戦後の1948年、歩兵第24連隊兵営跡地に国民体育大会に伴う競技場建設が行なわれ、翌1949年には平和台野球場が建設された。この建設工事に際しては、1950年に中山平次郎に師事していた高野孤鹿・大場憲郎が大量の瓦や中国越州窯系青磁を採集し、1951年には瓦や越州窯系青磁と共に鴻臚館遺構の一部と考えられる礎石が出土したが、いずれも正式な発掘調査が行われず、遺構はそのまま破壊されたものと考えられていた。しかし、1957年に改修工事が行われた際に3,000点の陶片が出土、うち一部が中国越州窯系青磁のものと同定される。そして1987年の球場外野席改修工事による発掘調査で、破壊されたとみなされてきた遺構の一部が良好な状態で発見され、残る遺構も同様に残存している可能性が急浮上した。

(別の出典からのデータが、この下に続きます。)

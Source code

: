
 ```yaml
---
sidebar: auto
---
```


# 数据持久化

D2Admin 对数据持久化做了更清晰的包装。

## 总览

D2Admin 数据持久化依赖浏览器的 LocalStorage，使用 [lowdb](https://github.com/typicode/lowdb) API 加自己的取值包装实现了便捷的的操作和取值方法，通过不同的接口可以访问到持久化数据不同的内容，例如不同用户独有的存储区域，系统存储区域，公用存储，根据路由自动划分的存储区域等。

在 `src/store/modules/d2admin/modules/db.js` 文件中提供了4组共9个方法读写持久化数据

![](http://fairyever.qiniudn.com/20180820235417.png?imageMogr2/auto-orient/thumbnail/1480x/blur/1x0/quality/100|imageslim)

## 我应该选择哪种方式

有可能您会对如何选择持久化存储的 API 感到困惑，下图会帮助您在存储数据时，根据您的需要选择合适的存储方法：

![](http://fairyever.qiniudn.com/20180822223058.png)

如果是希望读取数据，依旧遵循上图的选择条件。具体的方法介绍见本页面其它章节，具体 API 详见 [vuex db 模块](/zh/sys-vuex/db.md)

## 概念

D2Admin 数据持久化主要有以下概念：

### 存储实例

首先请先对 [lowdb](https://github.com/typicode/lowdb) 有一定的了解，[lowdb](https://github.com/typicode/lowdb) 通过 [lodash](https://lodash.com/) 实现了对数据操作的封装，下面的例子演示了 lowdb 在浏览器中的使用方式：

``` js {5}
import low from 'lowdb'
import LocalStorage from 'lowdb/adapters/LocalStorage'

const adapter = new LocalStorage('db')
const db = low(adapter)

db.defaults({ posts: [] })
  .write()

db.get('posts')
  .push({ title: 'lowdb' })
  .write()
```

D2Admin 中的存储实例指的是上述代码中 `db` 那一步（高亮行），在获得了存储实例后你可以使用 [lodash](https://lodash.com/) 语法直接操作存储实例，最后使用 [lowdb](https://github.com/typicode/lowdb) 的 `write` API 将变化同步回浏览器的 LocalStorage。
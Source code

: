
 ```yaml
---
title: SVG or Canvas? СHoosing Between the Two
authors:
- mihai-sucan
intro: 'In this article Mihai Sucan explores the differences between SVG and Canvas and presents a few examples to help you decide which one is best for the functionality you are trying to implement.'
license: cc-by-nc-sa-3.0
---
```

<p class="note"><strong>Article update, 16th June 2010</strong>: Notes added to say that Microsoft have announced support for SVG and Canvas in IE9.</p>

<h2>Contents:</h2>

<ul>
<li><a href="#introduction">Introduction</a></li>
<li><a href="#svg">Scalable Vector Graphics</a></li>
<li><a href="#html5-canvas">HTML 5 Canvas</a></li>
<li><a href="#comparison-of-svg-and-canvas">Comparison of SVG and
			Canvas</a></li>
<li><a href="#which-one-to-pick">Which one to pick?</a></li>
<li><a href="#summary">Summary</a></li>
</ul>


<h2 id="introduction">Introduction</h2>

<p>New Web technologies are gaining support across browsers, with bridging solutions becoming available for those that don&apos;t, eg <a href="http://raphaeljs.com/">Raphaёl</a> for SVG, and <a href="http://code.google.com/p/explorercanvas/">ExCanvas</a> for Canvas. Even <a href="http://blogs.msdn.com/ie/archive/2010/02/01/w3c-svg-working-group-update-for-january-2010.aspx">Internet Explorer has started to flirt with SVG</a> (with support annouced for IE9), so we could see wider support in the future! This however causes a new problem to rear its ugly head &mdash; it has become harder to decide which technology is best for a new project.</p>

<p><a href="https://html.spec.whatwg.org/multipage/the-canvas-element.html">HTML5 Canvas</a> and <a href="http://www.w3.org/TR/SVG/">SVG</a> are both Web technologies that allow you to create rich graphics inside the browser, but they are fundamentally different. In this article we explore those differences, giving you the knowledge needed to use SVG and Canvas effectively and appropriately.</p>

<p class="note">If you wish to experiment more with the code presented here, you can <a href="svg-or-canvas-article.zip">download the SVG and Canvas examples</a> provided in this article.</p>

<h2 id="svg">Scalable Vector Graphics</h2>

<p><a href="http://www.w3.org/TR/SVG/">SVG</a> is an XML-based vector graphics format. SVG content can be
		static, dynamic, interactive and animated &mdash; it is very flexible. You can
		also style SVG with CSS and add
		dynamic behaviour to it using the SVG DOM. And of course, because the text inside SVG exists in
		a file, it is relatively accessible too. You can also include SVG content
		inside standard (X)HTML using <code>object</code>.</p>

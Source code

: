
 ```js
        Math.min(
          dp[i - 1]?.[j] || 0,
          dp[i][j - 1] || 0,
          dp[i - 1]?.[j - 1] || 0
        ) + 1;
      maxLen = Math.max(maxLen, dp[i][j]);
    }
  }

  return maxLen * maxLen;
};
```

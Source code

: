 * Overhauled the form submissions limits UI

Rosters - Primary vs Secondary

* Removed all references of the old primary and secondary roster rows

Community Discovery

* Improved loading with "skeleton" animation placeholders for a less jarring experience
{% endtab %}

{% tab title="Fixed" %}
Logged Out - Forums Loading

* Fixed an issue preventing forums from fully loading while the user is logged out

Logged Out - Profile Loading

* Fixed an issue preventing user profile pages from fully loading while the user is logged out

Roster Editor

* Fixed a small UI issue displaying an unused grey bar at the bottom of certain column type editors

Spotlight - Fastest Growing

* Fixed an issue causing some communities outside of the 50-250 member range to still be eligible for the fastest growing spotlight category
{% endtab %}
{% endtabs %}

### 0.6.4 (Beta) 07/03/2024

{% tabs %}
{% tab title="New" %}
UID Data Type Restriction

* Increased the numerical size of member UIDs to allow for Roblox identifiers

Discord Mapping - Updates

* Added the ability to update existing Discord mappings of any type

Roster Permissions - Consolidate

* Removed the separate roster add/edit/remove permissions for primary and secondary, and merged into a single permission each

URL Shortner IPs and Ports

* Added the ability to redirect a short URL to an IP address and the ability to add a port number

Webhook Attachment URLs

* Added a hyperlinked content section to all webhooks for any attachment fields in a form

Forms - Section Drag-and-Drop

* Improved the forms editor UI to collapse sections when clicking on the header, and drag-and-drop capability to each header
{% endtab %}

平和台球場は1950年〜1978年まで西鉄︵後の太平洋クラブ、クラウンライター︶ライオンズ[2]、1989年〜1992年まで福岡ダイエーホークスが本拠地としていたが、ダイエーが1993年に本拠地を福岡ドーム︵現‥みずほPayPayドーム福岡︶に移した後、歴史公園整備事業の開始に伴って1997年に閉鎖した。その後、スタンド等の建築物を解体した1999年から始まった本格的な発掘調査は現在も続いており、2004年5月には国の史跡に指定された。
発掘調査によって木簡や瓦類が出土。他にも越州窯青磁・長沙窯磁器・荊窯白磁・新羅高麗産の陶器・イスラム圏の青釉陶器・ペルシアガラスが出土している。また建造物の第1期から第5期に区分される時代的変遷が判明。ただし、9世紀後半からの第4期と10世紀後半〜11世紀前半の第5期の遺構は福岡城建築によって破壊されている。奈良時代のトイレ遺構の寄生虫卵分析により、豚や猪を常食する外国人のトイレと日本人のトイレが別々に設けられていたことが判明している。さらに、男女別のトイレであり、トイレットペーパーには籌木︵ちゅうぎ︶という棒きれが使われていたことが判明している。
発掘調査が終了した南側遺構には1995年に鴻臚館跡展示館が建てられ、検出された遺構や出土した遺物が展示されている。
2016年春、遺構を埋め戻し、芝生広場として開放された。建造物跡地を示す印がつけられている。
東鴻臚館阯碑︵下京区西新屋敷揚屋町︶
ただし、碑は東鴻臚館推定跡地からは北方100mに位置する。
西鴻臚館跡説明板︵下京区朱雀堂ノ口町︶
説明板は西鴻臚館推定跡地の南東隅に位置する。背景は京都市中央卸売市場第一市場。
平安京の遷都が延暦13年︵794年︶であり、平安京の鴻臚館は3つのうちで最も遅くに設立された客館となる。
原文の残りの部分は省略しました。